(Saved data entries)

————

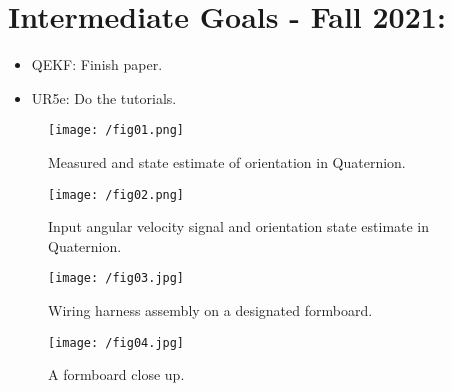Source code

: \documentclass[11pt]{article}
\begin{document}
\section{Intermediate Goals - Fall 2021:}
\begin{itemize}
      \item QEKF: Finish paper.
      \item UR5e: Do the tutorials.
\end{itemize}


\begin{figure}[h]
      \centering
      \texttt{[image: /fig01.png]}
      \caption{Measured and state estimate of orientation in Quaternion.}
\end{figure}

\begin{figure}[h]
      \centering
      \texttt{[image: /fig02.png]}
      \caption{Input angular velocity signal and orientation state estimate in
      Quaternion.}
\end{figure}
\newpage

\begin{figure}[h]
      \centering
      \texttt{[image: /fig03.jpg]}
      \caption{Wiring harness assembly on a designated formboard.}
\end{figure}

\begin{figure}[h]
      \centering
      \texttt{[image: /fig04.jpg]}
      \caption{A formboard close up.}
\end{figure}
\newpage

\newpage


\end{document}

————

### DESCRIPTION OF THE TASK
Copy the lines above that hold the word "Quaternion".

### RESPONSE TO THE EXERCISE
      \caption{Measured and state estimate of orientation in Quaternion.}
      Quaternion.}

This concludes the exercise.